Nr. 10 Helpup besitzt:

1. Gebäude: ein Wohnhaus, eine Leibzucht / Hofraum und Hude

2. Gärten: auf dem Kampe an der Westerheide

3. Ländereien: einen Kamp in der Westerheide, auf dem Stukenlande, auf dem  mittelsten Stukenlande, auf dem Kortenlande, in der Osterheide, ein Teil eines Weges

4. Wiesen: im Kampe, in der Osterheide

5. Eine erbliche Kruggerechtigkeit

6. "Prästiert" (hat Abgaben zu entrichten)

der Landesherrschaft: den Petrischatz 13 Sgr. 7 Pfg. und 1 Krugthaler für die Kruggerechtigkeit im Brauen und Brennen und solches im Haus zu versellen. Dem Küster die Pflicht ...

Zu allen Besitzungen liegen noch die genauen Flächenmaße vor

 

 

 

Stammhaus

Krug Helpup

Bauerschaft Währentrup Nr. 10

1829 /1830

Entstehung Fachwerkbau Alter Krug

Mit dem Privileg "Kruggerechtigkeit" wurde die Grundlage für die zukünftige "Krugwirtschaft" geschaffen.
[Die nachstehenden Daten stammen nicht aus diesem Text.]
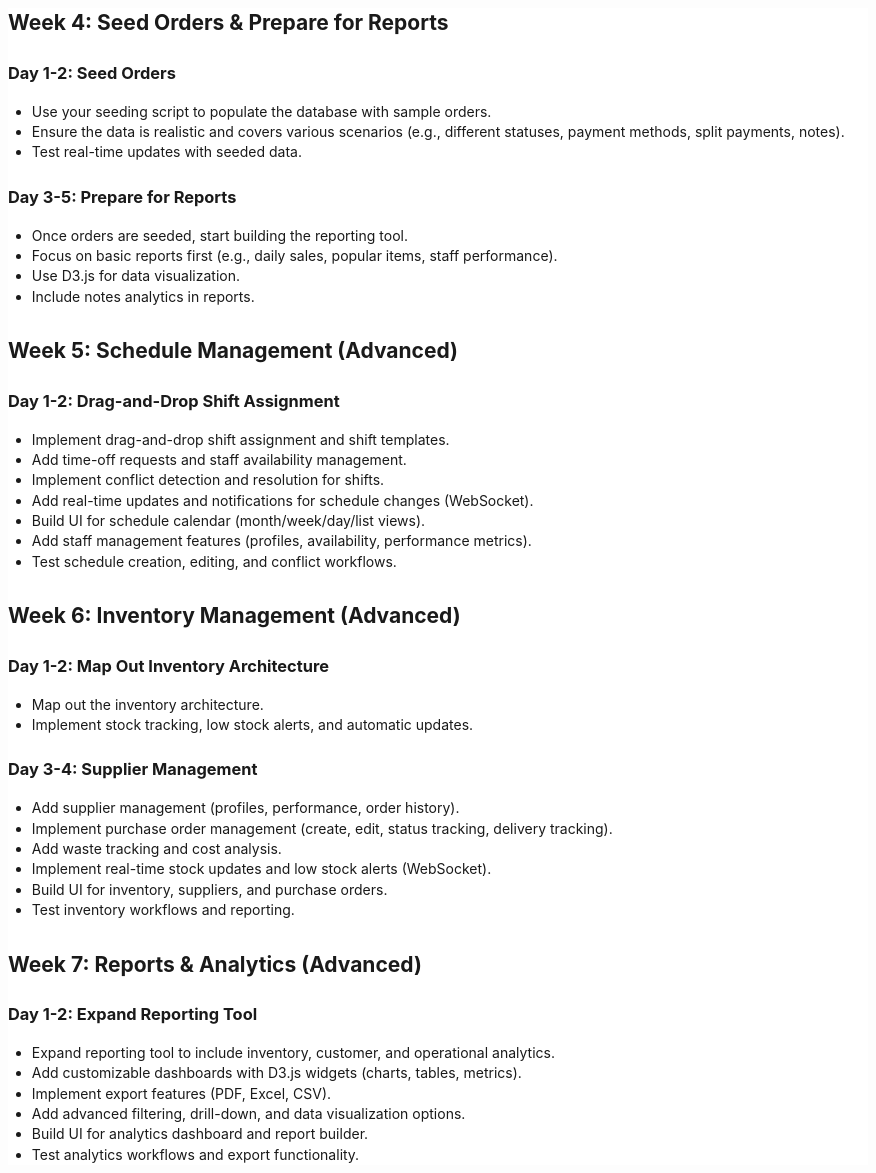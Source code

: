 ## Week 4: Seed Orders & Prepare for Reports

### Day 1-2: Seed Orders

- Use your seeding script to populate the database with sample orders.
- Ensure the data is realistic and covers various scenarios (e.g., different statuses, payment methods, split payments, notes).
- Test real-time updates with seeded data.

### Day 3-5: Prepare for Reports

- Once orders are seeded, start building the reporting tool.
- Focus on basic reports first (e.g., daily sales, popular items, staff performance).
- Use D3.js for data visualization.
- Include notes analytics in reports.

## Week 5: Schedule Management (Advanced)

### Day 1-2: Drag-and-Drop Shift Assignment

- Implement drag-and-drop shift assignment and shift templates.
- Add time-off requests and staff availability management.
- Implement conflict detection and resolution for shifts.
- Add real-time updates and notifications for schedule changes (WebSocket).
- Build UI for schedule calendar (month/week/day/list views).
- Add staff management features (profiles, availability, performance metrics).
- Test schedule creation, editing, and conflict workflows.

## Week 6: Inventory Management (Advanced)

### Day 1-2: Map Out Inventory Architecture

- Map out the inventory architecture.
- Implement stock tracking, low stock alerts, and automatic updates.

### Day 3-4: Supplier Management

- Add supplier management (profiles, performance, order history).
- Implement purchase order management (create, edit, status tracking, delivery tracking).
- Add waste tracking and cost analysis.
- Implement real-time stock updates and low stock alerts (WebSocket).
- Build UI for inventory, suppliers, and purchase orders.
- Test inventory workflows and reporting.

## Week 7: Reports & Analytics (Advanced)

### Day 1-2: Expand Reporting Tool

- Expand reporting tool to include inventory, customer, and operational analytics.
- Add customizable dashboards with D3.js widgets (charts, tables, metrics).
- Implement export features (PDF, Excel, CSV).
- Add advanced filtering, drill-down, and data visualization options.
- Build UI for analytics dashboard and report builder.
- Test analytics workflows and export functionality.
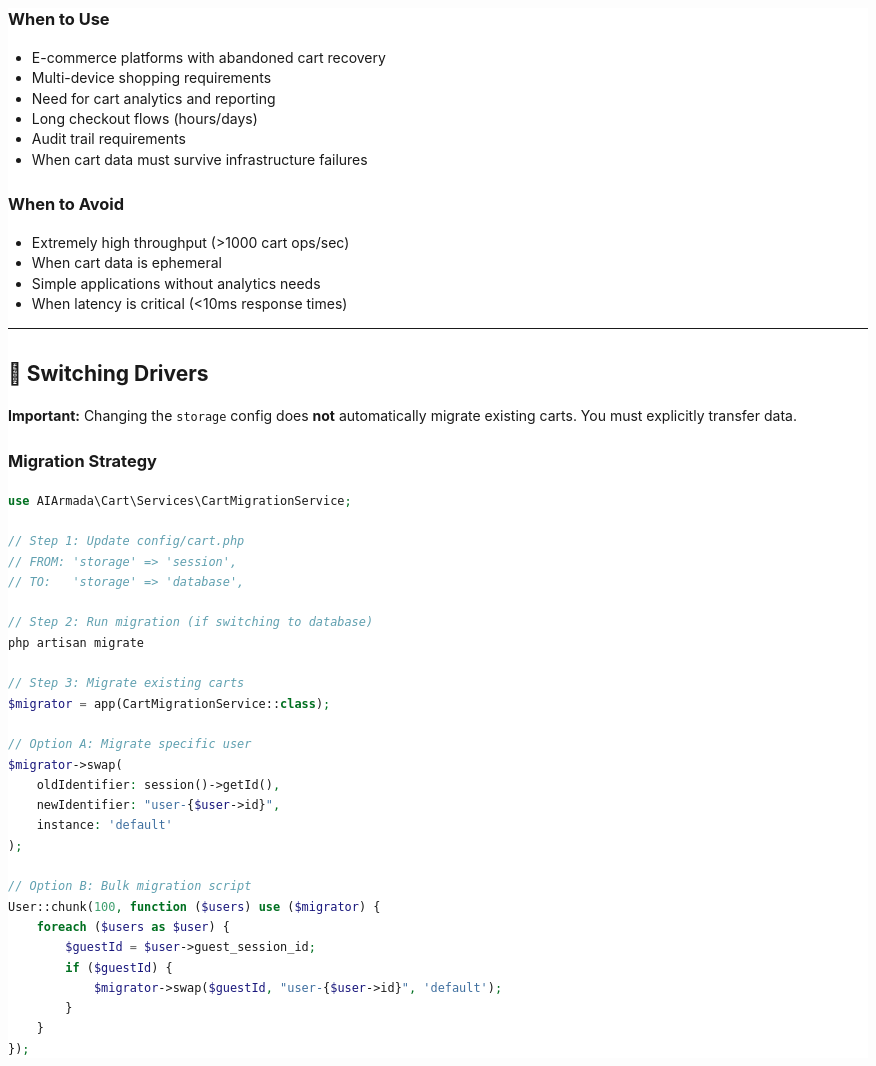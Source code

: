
 ```php
```

### When to Use

- E-commerce platforms with abandoned cart recovery
- Multi-device shopping requirements
- Need for cart analytics and reporting
- Long checkout flows (hours/days)
- Audit trail requirements
- When cart data must survive infrastructure failures

### When to Avoid

- Extremely high throughput (>1000 cart ops/sec)
- When cart data is ephemeral
- Simple applications without analytics needs
- When latency is critical (<10ms response times)

---

## 🔄 Switching Drivers

**Important:** Changing the `storage` config does **not** automatically migrate existing carts. You must explicitly transfer data.

### Migration Strategy

```php
use AIArmada\Cart\Services\CartMigrationService;

// Step 1: Update config/cart.php
// FROM: 'storage' => 'session',
// TO:   'storage' => 'database',

// Step 2: Run migration (if switching to database)
php artisan migrate

// Step 3: Migrate existing carts
$migrator = app(CartMigrationService::class);

// Option A: Migrate specific user
$migrator->swap(
    oldIdentifier: session()->getId(),
    newIdentifier: "user-{$user->id}",
    instance: 'default'
);

// Option B: Bulk migration script
User::chunk(100, function ($users) use ($migrator) {
    foreach ($users as $user) {
        $guestId = $user->guest_session_id;
        if ($guestId) {
            $migrator->swap($guestId, "user-{$user->id}", 'default');
        }
    }
});
```

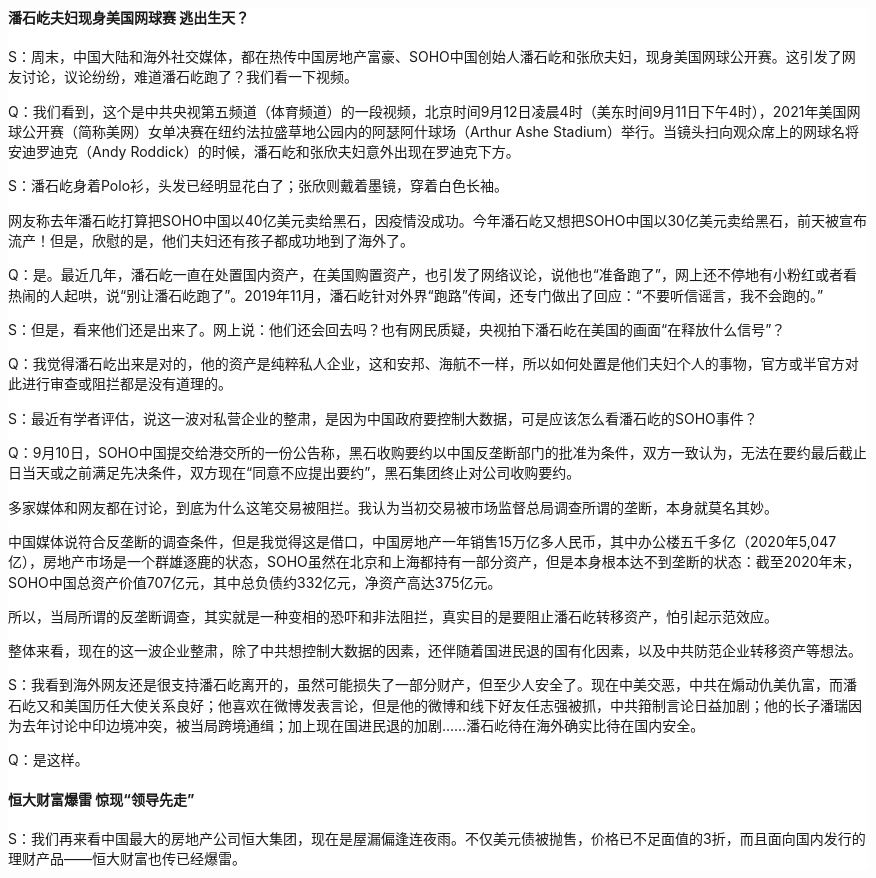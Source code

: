 <h4>
 <b>
  潘石屹夫妇现身美国网球赛 逃出生天？
 </b>
</h4>
<p>
 S：周末，中国大陆和海外社交媒体，都在热传中国房地产富豪、SOHO中国创始人潘石屹和张欣夫妇，现身美国网球公开赛。这引发了网友讨论，议论纷纷，难道潘石屹跑了？我们看一下视频。
</p>
<p>
 Q：我们看到，这个是中共央视第五频道（体育频道）的一段视频，北京时间9月12日凌晨4时（美东时间9月11日下午4时），2021年美国网球公开赛（简称美网）女单决赛在纽约法拉盛草地公园内的阿瑟阿什球场（Arthur Ashe Stadium）举行。当镜头扫向观众席上的网球名将安迪罗迪克（Andy Roddick）的时候，潘石屹和张欣夫妇意外出现在罗迪克下方。
</p>
<p>
 S：潘石屹身着Polo衫，头发已经明显花白了；张欣则戴着墨镜，穿着白色长袖。
</p>
<p>
 网友称去年潘石屹打算把SOHO中国以40亿美元卖给黑石，因疫情没成功。今年潘石屹又想把SOHO中国以30亿美元卖给黑石，前天被宣布流产！但是，欣慰的是，他们夫妇还有孩子都成功地到了海外了。
</p>
<p>
 Q：是。最近几年，潘石屹一直在处置国内资产，在美国购置资产，也引发了网络议论，说他也“准备跑了”，网上还不停地有小粉红或者看热闹的人起哄，说“别让潘石屹跑了”。2019年11月，潘石屹针对外界“跑路”传闻，还专门做出了回应：“不要听信谣言，我不会跑的。”
</p>
<p>
 S：但是，看来他们还是出来了。网上说：他们还会回去吗？也有网民质疑，央视拍下潘石屹在美国的画面“在释放什么信号”？
</p>
<p>
 Q：我觉得潘石屹出来是对的，他的资产是纯粹私人企业，这和安邦、海航不一样，所以如何处置是他们夫妇个人的事物，官方或半官方对此进行审查或阻拦都是没有道理的。
</p>
<p>
 S：最近有学者评估，说这一波对私营企业的整肃，是因为中国政府要控制大数据，可是应该怎么看潘石屹的SOHO事件？
</p>
<p>
 Q：9月10日，SOHO中国提交给港交所的一份公告称，黑石收购要约以中国反垄断部门的批准为条件，双方一致认为，无法在要约最后截止日当天或之前满足先决条件，双方现在“同意不应提出要约”，黑石集团终止对公司收购要约。
</p>
<p>
 多家媒体和网友都在讨论，到底为什么这笔交易被阻拦。我认为当初交易被市场监督总局调查所谓的垄断，本身就莫名其妙。
</p>
<p>
 中国媒体说符合反垄断的调查条件，但是我觉得这是借口，中国房地产一年销售15万亿多人民币，其中办公楼五千多亿（2020年5,047亿），房地产市场是一个群雄逐鹿的状态，SOHO虽然在北京和上海都持有一部分资产，但是本身根本达不到垄断的状态：截至2020年末，SOHO中国总资产价值707亿元，其中总负债约332亿元，净资产高达375亿元。
</p>
<p>
 所以，当局所谓的反垄断调查，其实就是一种变相的恐吓和非法阻拦，真实目的是要阻止潘石屹转移资产，怕引起示范效应。
</p>
<p>
 整体来看，现在的这一波企业整肃，除了中共想控制大数据的因素，还伴随着国进民退的国有化因素，以及中共防范企业转移资产等想法。
</p>
<p>
 S：我看到海外网友还是很支持潘石屹离开的，虽然可能损失了一部分财产，但至少人安全了。现在中美交恶，中共在煽动仇美仇富，而潘石屹又和美国历任大使关系良好；他喜欢在微博发表言论，但是他的微博和线下好友任志强被抓，中共箝制言论日益加剧；他的长子潘瑞因为去年讨论中印边境冲突，被当局跨境通缉；加上现在国进民退的加剧……潘石屹待在海外确实比待在国内安全。
</p>
<p>
 Q：是这样。
</p>
<h4>
 <b>
  恒大财富爆雷 惊现“领导先走”
 </b>
</h4>
<p>
 S：我们再来看中国最大的房地产公司恒大集团，现在是屋漏偏逢连夜雨。不仅美元债被抛售，价格已不足面值的3折，而且面向国内发行的理财产品——恒大财富也传已经爆雷。
</p>
<p>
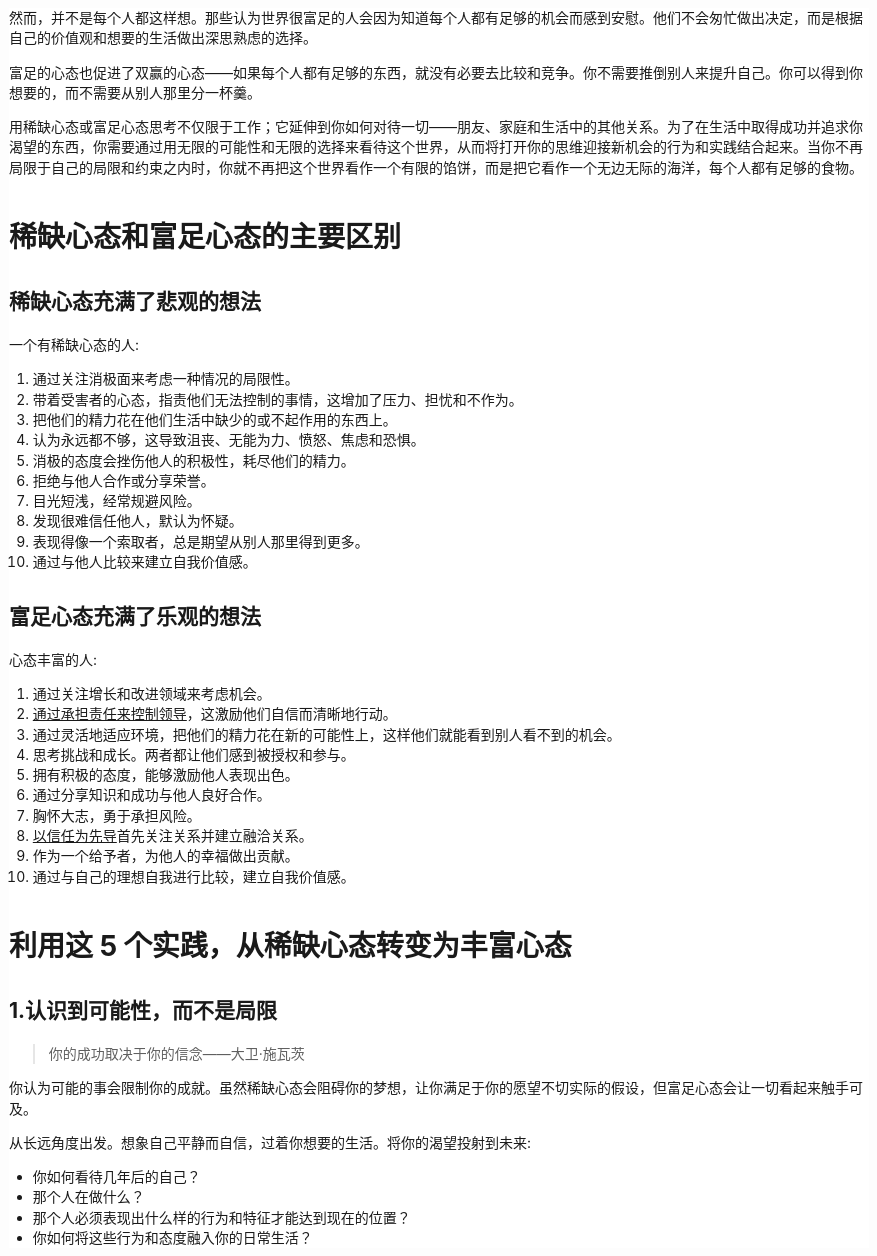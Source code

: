 然而，并不是每个人都这样想。那些认为世界很富足的人会因为知道每个人都有足够的机会而感到安慰。他们不会匆忙做出决定，而是根据自己的价值观和想要的生活做出深思熟虑的选择。

富足的心态也促进了双赢的心态——如果每个人都有足够的东西，就没有必要去比较和竞争。你不需要推倒别人来提升自己。你可以得到你想要的，而不需要从别人那里分一杯羹。

用稀缺心态或富足心态思考不仅限于工作；它延伸到你如何对待一切——朋友、家庭和生活中的其他关系。为了在生活中取得成功并追求你渴望的东西，你需要通过用无限的可能性和无限的选择来看待这个世界，从而将打开你的思维迎接新机会的行为和实践结合起来。当你不再局限于自己的局限和约束之内时，你就不再把这个世界看作一个有限的馅饼，而是把它看作一个无边无际的海洋，每个人都有足够的食物。

# 稀缺心态和富足心态的主要区别

## 稀缺心态充满了悲观的想法

一个有稀缺心态的人:

1.  通过关注消极面来考虑一种情况的局限性。
2.  带着受害者的心态，指责他们无法控制的事情，这增加了压力、担忧和不作为。
3.  把他们的精力花在他们生活中缺少的或不起作用的东西上。
4.  认为永远都不够，这导致沮丧、无能为力、愤怒、焦虑和恐惧。
5.  消极的态度会挫伤他人的积极性，耗尽他们的精力。
6.  拒绝与他人合作或分享荣誉。
7.  目光短浅，经常规避风险。
8.  发现很难信任他人，默认为怀疑。
9.  表现得像一个索取者，总是期望从别人那里得到更多。
10.  通过与他人比较来建立自我价值感。

## 富足心态充满了乐观的想法

心态丰富的人:

1.  通过关注增长和改进领域来考虑机会。
2.  [通过承担责任来控制领导](https://www.techtello.com/how-to-take-control-of-your-life/)，这激励他们自信而清晰地行动。
3.  通过灵活地适应环境，把他们的精力花在新的可能性上，这样他们就能看到别人看不到的机会。
4.  思考挑战和成长。两者都让他们感到被授权和参与。
5.  拥有积极的态度，能够激励他人表现出色。
6.  通过分享知识和成功与他人良好合作。
7.  胸怀大志，勇于承担风险。
8.  [以信任为先导](https://www.techtello.com/leading-with-trust/)首先关注关系并建立融洽关系。
9.  作为一个给予者，为他人的幸福做出贡献。
10.  通过与自己的理想自我进行比较，建立自我价值感。

# 利用这 5 个实践，从稀缺心态转变为丰富心态

## 1.认识到可能性，而不是局限

> 你的成功取决于你的信念——大卫·施瓦茨

你认为可能的事会限制你的成就。虽然稀缺心态会阻碍你的梦想，让你满足于你的愿望不切实际的假设，但富足心态会让一切看起来触手可及。

从长远角度出发。想象自己平静而自信，过着你想要的生活。将你的渴望投射到未来:

*   你如何看待几年后的自己？
*   那个人在做什么？
*   那个人必须表现出什么样的行为和特征才能达到现在的位置？
*   你如何将这些行为和态度融入你的日常生活？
Auf dem Besitztum Währentrup Nr. 10 wurde in den Jahren 1829 / 1830 der heutige Fachwerkbau "Alter Krug" gebaut, ein Fachwerkbau unter einem Krüppelwalmdach mit zwei Dielentore. Auf der Diele wurde durch die Luke  Heu und Stroh auf den Dachboden gereicht. Kaufleute und Handwerker konnten  auf der Diele mit Pferdestall ihre Pferde und Ware unterbringen.

 

 

 

Fachwerkbau ab 1830

Alter Krug

Bauerschaft Währentrup Nr. 10

Dielentür - Torbogen

Der Torbogen wurde mit kunstvollem Schnitzwerk eine Zierde des Hauses und ein Prüfstein für handwerkliches Können. Der geschnitzte Drachen/Drachenkopf  ist  Schatzhüter und Symbol für Bewahrung des Hauses gegen Feind und allerei Ungemach. Rose und Stern ist ein Bekenntnis als Wappenzeichen für den Landesherren.

 

Im Torbogen stehen die Worte:

ANNO 1829 LIESSEN DIESEN BAU ANFANGEN: FRIEDRICH AUGUST HELPUP UND HANIA ALTHOFS AUS KACHTENHAUSEN -

DURCH BEIDE IM JAHRE 1830 FORTGESETZT BIS ZUM 3 TEN JULI -

WO DER TOD SIE TRENNTE: BEENDIGET  AM 3 TEN AUGUST DURCH DEN ZURÜCKGEBLIEBENEN WITWER:

"DIE WEGE DES HERRN SIND WUNDERBARLICH  ICH HOFFE -

ER FÜHRT ES ZUM BESTEN HINAUS"

M.S.M. STRATE

Karl August Helpup - Franz Hermann Waldhecker 

Der Sohn des Erbauers, der Wirt Karl August Helpup, ist noch im alten Haus am 8. Oktober 1821 geboren. Er war der letzte Wirt mit dem Namen Helpup. Seine Tochter Juliane Emilie Helpup heiratete 1878 Franz Hermann Waldhecker aus Patthorst bei Halle. Dieser wurde durch seine Einheirat Besitzer des Kolonats und Kruges in Helpup.

 

Albrecht Helpup und Gustav Helpup

Die Brüder von Emilie Helpup, Albrecht und Gustav Helpup zogen das Studium vor und kamen daher für die Nachfolge im elterlichen Kruge nicht in Betracht. Dr. med. Albrecht Helpup ließ sich als Augenarzt in Bielefeld nieder. Gustav Helpup zeichnete und musizierte und unterrichtete eine Zeitlang an der "Rectorschule" in Oerlinghausen. Aus seiner Hand stammt auch das erste von Oerlinghausen herausgebrachte Werbeblatt im Jahr 1895. Ferner schrieb er 1906 zur Grundsteinlegung der Kirche zu Helpup ein Gedicht. Der Text liegt noch vor.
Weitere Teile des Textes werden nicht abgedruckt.